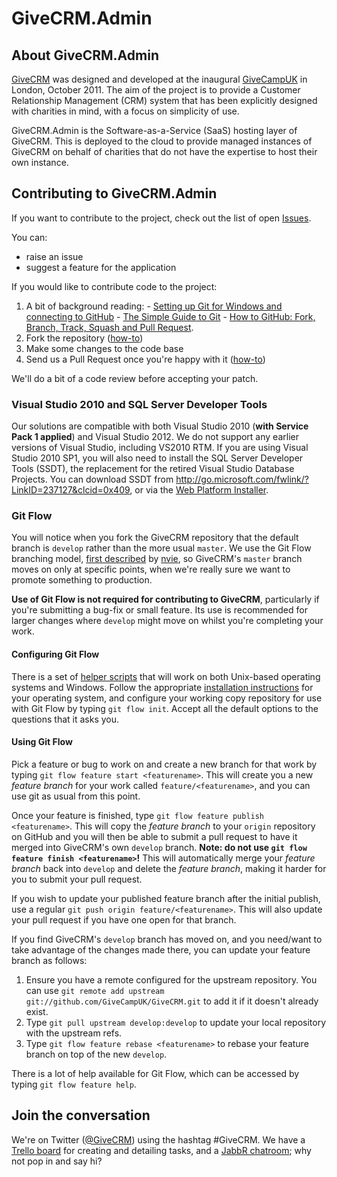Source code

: # GiveCRM.Admin

## About GiveCRM.Admin

[GiveCRM](http://www.givecrm.org.uk/) was designed and developed at the inaugural [GiveCampUK](http://www.givecrm.org.uk/) in London, October 2011.  The aim of the project is to provide a Customer Relationship Management (CRM) system that has been explicitly designed with charities in mind, with a focus on simplicity of use.  

GiveCRM.Admin is the Software-as-a-Service (SaaS) hosting layer of GiveCRM.  This is deployed to the cloud to provide managed instances of GiveCRM on behalf of charities that do not have the expertise to host their own instance.

## Contributing to GiveCRM.Admin

If you want to contribute to the project, check out the list of open [Issues](https://github.com/givecampuk/givecrm/issues).  

You can:

 - raise an issue
 - suggest a feature for the application

If you would like to contribute code to the project:
 
  1. A bit of background reading:
    - [Setting up Git for Windows and connecting to GitHub](http://help.github.com/win-set-up-git/)
    - [The Simple Guide to Git](http://rogerdudler.github.com/git-guide/)
    - [How to GitHub: Fork, Branch, Track, Squash and Pull Request](http://gun.io/blog/how-to-github-fork-branch-and-pull-request/).
  2. Fork the repository ([how-to](http://help.github.com/fork-a-repo/))
  3. Make some changes to the code base
  4. Send us a Pull Request once you're happy with it ([how-to](http://help.github.com/send-pull-requests/))
   
We'll do a bit of a code review before accepting your patch.

### Visual Studio 2010 and SQL Server Developer Tools

Our solutions are compatible with both Visual Studio 2010 (**with Service Pack 1 applied**) and Visual Studio 2012.  We do not support any earlier versions of Visual Studio, including VS2010 RTM.  If you are using Visual Studio 2010 SP1, you will also need to install the SQL Server Developer Tools (SSDT), the replacement for the retired Visual Studio Database Projects.  You can download SSDT from http://go.microsoft.com/fwlink/?LinkID=237127&clcid=0x409, or via the [Web Platform Installer](http://www.microsoft.com/web/downloads/platform.aspx).  

### Git Flow

You will notice when you fork the GiveCRM repository that the default branch is `develop` rather than the more usual `master`.  We use the Git Flow branching model, [first described](http://nvie.com/posts/a-successful-git-branching-model/) by [nvie](http://www.twitter.com/nvie), so GiveCRM's `master` branch moves on only at specific points, when we're really sure we want to promote something to production.  

**Use of Git Flow is not required for contributing to GiveCRM**, particularly if you're submitting a bug-fix or small feature.  Its use is recommended for larger changes where `develop` might move on whilst you're completing your work.

#### Configuring Git Flow

There is a set of [helper scripts](https://github.com/nvie/gitflow) that will work on both Unix-based operating systems and Windows.  Follow the appropriate [installation instructions](https://github.com/nvie/gitflow/wiki/Installation) for your operating system, and configure your working copy repository for use with Git Flow by typing `git flow init`.  Accept all the default options to the questions that it asks you.

#### Using Git Flow

Pick a feature or bug to work on and create a new branch for that work by typing `git flow feature start <featurename>`.  This will create you a new *feature branch* for your work called `feature/<featurename>`, and you can use git as usual from this point.  

Once your feature is finished, type `git flow feature publish <featurename>`.  This will copy the *feature branch* to your `origin` repository on GitHub and you will then be able to submit a pull request to have it merged into GiveCRM's own `develop` branch.  **Note: do not use `git flow feature finish <featurename>`!**  This will automatically merge your *feature branch* back into `develop` and delete the *feature branch*, making it harder for you to submit your pull request.

If you wish to update your published feature branch after the initial publish, use a regular `git push origin feature/<featurename>`.  This will also update your pull request if you have one open for that branch.

If you find GiveCRM's `develop` branch has moved on, and you need/want to take advantage of the changes made there, you can update your feature branch as follows:

  1. Ensure you have a remote configured for the upstream repository.  You can use `git remote add upstream git://github.com/GiveCampUK/GiveCRM.git` to add it if it doesn't already exist.
  2. Type `git pull upstream develop:develop` to update your local repository with the upstream refs.
  3. Type `git flow feature rebase <featurename>` to rebase your feature branch on top of the new `develop`.
  
There is a lot of help available for Git Flow, which can be accessed by typing `git flow feature help`.

## Join the conversation

We're on Twitter ([@GiveCRM](http://www.twitter.com/givecrm/)) using the hashtag #GiveCRM.  We have a [Trello board](https://trello.com/b/gGG1duEF) for creating and detailing tasks, and a [JabbR chatroom](http://jabbr.net/#/rooms/givecrm); why not pop in and say hi?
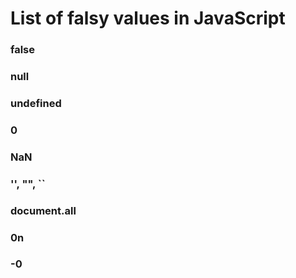 # List of falsy values in JavaScript
### false
### null
### undefined
### 0
### NaN
### '', "", ``
### document.all
### 0n
### -0
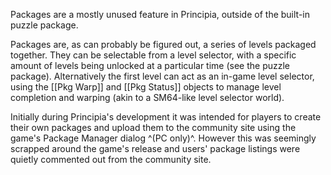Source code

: Packages are a mostly unused feature in Principia, outside of the built-in puzzle package.

Packages are, as can probably be figured out, a series of levels packaged together. They can be selectable from a level selector, with a specific amount of levels being unlocked at a particular time (see the puzzle package). Alternatively the first level can act as an in-game level selector, using the [[Pkg Warp]] and [[Pkg Status]] objects to manage level completion and warping (akin to a SM64-like level selector world).

Initially during Principia's development it was intended for players to create their own packages and upload them to the community site using the game's Package Manager dialog ^(PC only)^. However this was seemingly scrapped around the game's release and users' package listings were quietly commented out from the community site.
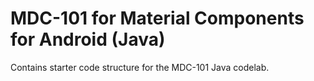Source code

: # MDC-101 for Material Components for Android (Java)

Contains starter code structure for the MDC-101 Java codelab.

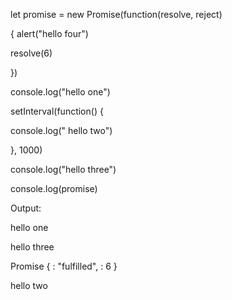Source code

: let promise = new Promise(function(resolve, reject)

{
  alert("hello four")
  
  resolve(6)
  
})

console.log("hello one")


setInterval(function() {

  console.log(" hello two")
  

}, 1000)


console.log("hello three")

console.log(promise)

Output:

hello one 

hello three 

Promise { <state>: "fulfilled", <value>: 6 }

 hello two  

​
========================
Repeat the listing exactly; do not print any picture.

Source code

: # GiveCRM.Admin

## About GiveCRM.Admin

[GiveCRM](http://www.givecrm.org.uk/) was designed and developed at the inaugural [GiveCampUK](http://www.givecrm.org.uk/) in London, October 2011.  The aim of the project is to provide a Customer Relationship Management (CRM) system that has been explicitly designed with charities in mind, with a focus on simplicity of use.  

GiveCRM.Admin is the Software-as-a-Service (SaaS) hosting layer of GiveCRM.  This is deployed to the cloud to provide managed instances of GiveCRM on behalf of charities that do not have the expertise to host their own instance.

## Contributing to GiveCRM.Admin

If you want to contribute to the project, check out the list of open [Issues](https://github.com/givecampuk/givecrm/issues).  

You can:

 - raise an issue
 - suggest a feature for the application

If you would like to contribute code to the project:
 
  1. A bit of background reading:
    - [Setting up Git for Windows and connecting to GitHub](http://help.github.com/win-set-up-git/)
    - [The Simple Guide to Git](http://rogerdudler.github.com/git-guide/)
    - [How to GitHub: Fork, Branch, Track, Squash and Pull Request](http://gun.io/blog/how-to-github-fork-branch-and-pull-request/).
  2. Fork the repository ([how-to](http://help.github.com/fork-a-repo/))
  3. Make some changes to the code base
  4. Send us a Pull Request once you're happy with it ([how-to](http://help.github.com/send-pull-requests/))
   
We'll do a bit of a code review before accepting your patch.

### Visual Studio 2010 and SQL Server Developer Tools

Our solutions are compatible with both Visual Studio 2010 (**with Service Pack 1 applied**) and Visual Studio 2012.  We do not support any earlier versions of Visual Studio, including VS2010 RTM.  If you are using Visual Studio 2010 SP1, you will also need to install the SQL Server Developer Tools (SSDT), the replacement for the retired Visual Studio Database Projects.  You can download SSDT from http://go.microsoft.com/fwlink/?LinkID=237127&clcid=0x409, or via the [Web Platform Installer](http://www.microsoft.com/web/downloads/platform.aspx).  

### Git Flow

You will notice when you fork the GiveCRM repository that the default branch is `develop` rather than the more usual `master`.  We use the Git Flow branching model, [first described](http://nvie.com/posts/a-successful-git-branching-model/) by [nvie](http://www.twitter.com/nvie), so GiveCRM's `master` branch moves on only at specific points, when we're really sure we want to promote something to production.  

**Use of Git Flow is not required for contributing to GiveCRM**, particularly if you're submitting a bug-fix or small feature.  Its use is recommended for larger changes where `develop` might move on whilst you're completing your work.

#### Configuring Git Flow

There is a set of [helper scripts](https://github.com/nvie/gitflow) that will work on both Unix-based operating systems and Windows.  Follow the appropriate [installation instructions](https://github.com/nvie/gitflow/wiki/Installation) for your operating system, and configure your working copy repository for use with Git Flow by typing `git flow init`.  Accept all the default options to the questions that it asks you.

#### Using Git Flow

Pick a feature or bug to work on and create a new branch for that work by typing `git flow feature start <featurename>`.  This will create you a new *feature branch* for your work called `feature/<featurename>`, and you can use git as usual from this point.  

Once your feature is finished, type `git flow feature publish <featurename>`.  This will copy the *feature branch* to your `origin` repository on GitHub and you will then be able to submit a pull request to have it merged into GiveCRM's own `develop` branch.  **Note: do not use `git flow feature finish <featurename>`!**  This will automatically merge your *feature branch* back into `develop` and delete the *feature branch*, making it harder for you to submit your pull request.

If you wish to update your published feature branch after the initial publish, use a regular `git push origin feature/<featurename>`.  This will also update your pull request if you have one open for that branch.

If you find GiveCRM's `develop` branch has moved on, and you need/want to take advantage of the changes made there, you can update your feature branch as follows:

  1. Ensure you have a remote configured for the upstream repository.  You can use `git remote add upstream git://github.com/GiveCampUK/GiveCRM.git` to add it if it doesn't already exist.
  2. Type `git pull upstream develop:develop` to update your local repository with the upstream refs.
  3. Type `git flow feature rebase <featurename>` to rebase your feature branch on top of the new `develop`.
  
There is a lot of help available for Git Flow, which can be accessed by typing `git flow feature help`.

## Join the conversation

We're on Twitter ([@GiveCRM](http://www.twitter.com/givecrm/)) using the hashtag #GiveCRM.  We have a [Trello board](https://trello.com/b/gGG1duEF) for creating and detailing tasks, and a [JabbR chatroom](http://jabbr.net/#/rooms/givecrm); why not pop in and say hi?
 # List of falsy values in JavaScript
### false
### null
### undefined
### 0
### NaN
### '', "", ``
### document.all
### 0n
### -0
Source code

: Packages are a mostly unused feature in Principia, outside of the built-in puzzle package.

Packages are, as can probably be figured out, a series of levels packaged together. They can be selectable from a level selector, with a specific amount of levels being unlocked at a particular time (see the puzzle package). Alternatively the first level can act as an in-game level selector, using the [[Pkg Warp]] and [[Pkg Status]] objects to manage level completion and warping (akin to a SM64-like level selector world).

Initially during Principia's development it was intended for players to create their own packages and upload them to the community site using the game's Package Manager dialog ^(PC only)^. However this was seemingly scrapped around the game's release and users' package listings were quietly commented out from the community site.
Source code

: # MDC-101 for Material Components for Android (Java)

Contains starter code structure for the MDC-101 Java codelab.

Source code

: let promise = new Promise(function(resolve, reject)

{
  alert("hello four")
  
  resolve(6)
  
})

console.log("hello one")


setInterval(function() {

  console.log(" hello two")
  

}, 1000)


console.log("hello three")

console.log(promise)

Output:

hello one 

hello three 

Promise { <state>: "fulfilled", <value>: 6 }

 hello two  

​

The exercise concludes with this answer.